═══ RECORDED INFORMATION ═══

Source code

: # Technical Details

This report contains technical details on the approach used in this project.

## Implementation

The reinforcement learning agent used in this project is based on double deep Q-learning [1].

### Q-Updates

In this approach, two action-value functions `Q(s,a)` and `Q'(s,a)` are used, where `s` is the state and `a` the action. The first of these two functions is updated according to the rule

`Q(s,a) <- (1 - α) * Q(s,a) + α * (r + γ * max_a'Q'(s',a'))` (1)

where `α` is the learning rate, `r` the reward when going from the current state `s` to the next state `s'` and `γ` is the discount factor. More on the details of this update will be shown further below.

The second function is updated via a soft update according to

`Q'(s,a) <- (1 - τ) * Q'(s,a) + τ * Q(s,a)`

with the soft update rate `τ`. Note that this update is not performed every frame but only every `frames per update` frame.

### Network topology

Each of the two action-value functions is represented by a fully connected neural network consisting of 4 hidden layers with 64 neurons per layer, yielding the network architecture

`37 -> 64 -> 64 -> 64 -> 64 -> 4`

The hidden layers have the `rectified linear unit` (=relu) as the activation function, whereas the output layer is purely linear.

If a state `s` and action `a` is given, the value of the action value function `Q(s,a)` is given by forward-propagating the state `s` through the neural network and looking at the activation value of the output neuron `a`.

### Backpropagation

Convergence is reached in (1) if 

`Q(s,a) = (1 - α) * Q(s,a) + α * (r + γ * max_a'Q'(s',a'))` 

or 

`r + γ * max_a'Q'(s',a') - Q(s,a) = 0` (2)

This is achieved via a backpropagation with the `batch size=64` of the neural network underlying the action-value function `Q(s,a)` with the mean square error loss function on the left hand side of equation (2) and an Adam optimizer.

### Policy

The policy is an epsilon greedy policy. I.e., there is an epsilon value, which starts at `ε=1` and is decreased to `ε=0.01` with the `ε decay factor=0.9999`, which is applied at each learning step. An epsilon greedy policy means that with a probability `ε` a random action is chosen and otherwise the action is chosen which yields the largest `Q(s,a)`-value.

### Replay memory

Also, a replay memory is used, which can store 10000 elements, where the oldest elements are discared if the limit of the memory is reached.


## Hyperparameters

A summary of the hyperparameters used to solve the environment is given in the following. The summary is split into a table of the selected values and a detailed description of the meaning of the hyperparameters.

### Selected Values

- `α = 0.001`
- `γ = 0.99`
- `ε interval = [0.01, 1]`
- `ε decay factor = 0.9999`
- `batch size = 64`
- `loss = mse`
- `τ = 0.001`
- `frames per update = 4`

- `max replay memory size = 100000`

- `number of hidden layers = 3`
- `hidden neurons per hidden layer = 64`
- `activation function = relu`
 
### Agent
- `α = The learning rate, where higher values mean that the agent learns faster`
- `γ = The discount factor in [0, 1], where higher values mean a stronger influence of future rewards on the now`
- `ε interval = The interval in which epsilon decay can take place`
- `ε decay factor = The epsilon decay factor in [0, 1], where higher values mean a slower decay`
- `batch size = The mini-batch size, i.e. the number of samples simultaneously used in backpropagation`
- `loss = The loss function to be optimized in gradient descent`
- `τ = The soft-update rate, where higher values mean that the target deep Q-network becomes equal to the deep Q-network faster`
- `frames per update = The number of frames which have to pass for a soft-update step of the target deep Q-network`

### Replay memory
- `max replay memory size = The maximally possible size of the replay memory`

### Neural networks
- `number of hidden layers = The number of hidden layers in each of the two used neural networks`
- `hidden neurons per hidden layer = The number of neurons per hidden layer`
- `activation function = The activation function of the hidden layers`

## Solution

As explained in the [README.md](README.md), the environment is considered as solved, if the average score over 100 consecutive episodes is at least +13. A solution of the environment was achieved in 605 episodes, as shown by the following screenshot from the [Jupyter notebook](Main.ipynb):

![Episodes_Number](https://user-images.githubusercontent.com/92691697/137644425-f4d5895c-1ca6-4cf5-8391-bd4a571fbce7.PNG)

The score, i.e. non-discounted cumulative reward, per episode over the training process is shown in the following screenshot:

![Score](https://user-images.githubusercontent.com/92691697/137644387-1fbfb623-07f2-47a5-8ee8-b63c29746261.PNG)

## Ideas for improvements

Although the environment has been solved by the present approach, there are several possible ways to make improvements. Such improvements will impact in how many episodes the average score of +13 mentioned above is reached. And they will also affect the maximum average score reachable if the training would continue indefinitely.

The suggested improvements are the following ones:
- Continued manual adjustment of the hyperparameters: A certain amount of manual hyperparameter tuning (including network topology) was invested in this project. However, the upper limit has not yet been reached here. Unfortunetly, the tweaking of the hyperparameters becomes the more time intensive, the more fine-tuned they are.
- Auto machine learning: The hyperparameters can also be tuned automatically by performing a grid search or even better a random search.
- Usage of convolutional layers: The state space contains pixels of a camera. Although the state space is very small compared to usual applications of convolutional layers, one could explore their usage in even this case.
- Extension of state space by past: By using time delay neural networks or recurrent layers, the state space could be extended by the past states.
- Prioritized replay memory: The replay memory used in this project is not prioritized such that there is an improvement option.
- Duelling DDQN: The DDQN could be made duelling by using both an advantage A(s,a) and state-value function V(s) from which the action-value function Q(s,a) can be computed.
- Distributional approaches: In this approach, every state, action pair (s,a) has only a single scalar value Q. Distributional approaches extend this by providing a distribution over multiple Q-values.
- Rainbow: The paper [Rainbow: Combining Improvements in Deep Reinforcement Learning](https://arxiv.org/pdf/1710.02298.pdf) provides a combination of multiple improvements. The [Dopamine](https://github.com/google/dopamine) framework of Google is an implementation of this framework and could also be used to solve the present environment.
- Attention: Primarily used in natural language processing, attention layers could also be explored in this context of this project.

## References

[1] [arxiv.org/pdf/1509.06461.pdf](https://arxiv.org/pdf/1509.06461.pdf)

═══

REQUIRED ACTION:
Copy, exactly and only, the lines above that begin with the one containing "soft-update rate, where" and finish with the one containing "## Solution".

EXERCISE RESULT:
- `τ = The soft-update rate, where higher values mean that the target deep Q-network becomes equal to the deep Q-network faster`
- `frames per update = The number of frames which have to pass for a soft-update step of the target deep Q-network`

### Replay memory
- `max replay memory size = The maximally possible size of the replay memory`

### Neural networks
- `number of hidden layers = The number of hidden layers in each of the two used neural networks`
- `hidden neurons per hidden layer = The number of neurons per hidden layer`
- `activation function = The activation function of the hidden layers`

## Solution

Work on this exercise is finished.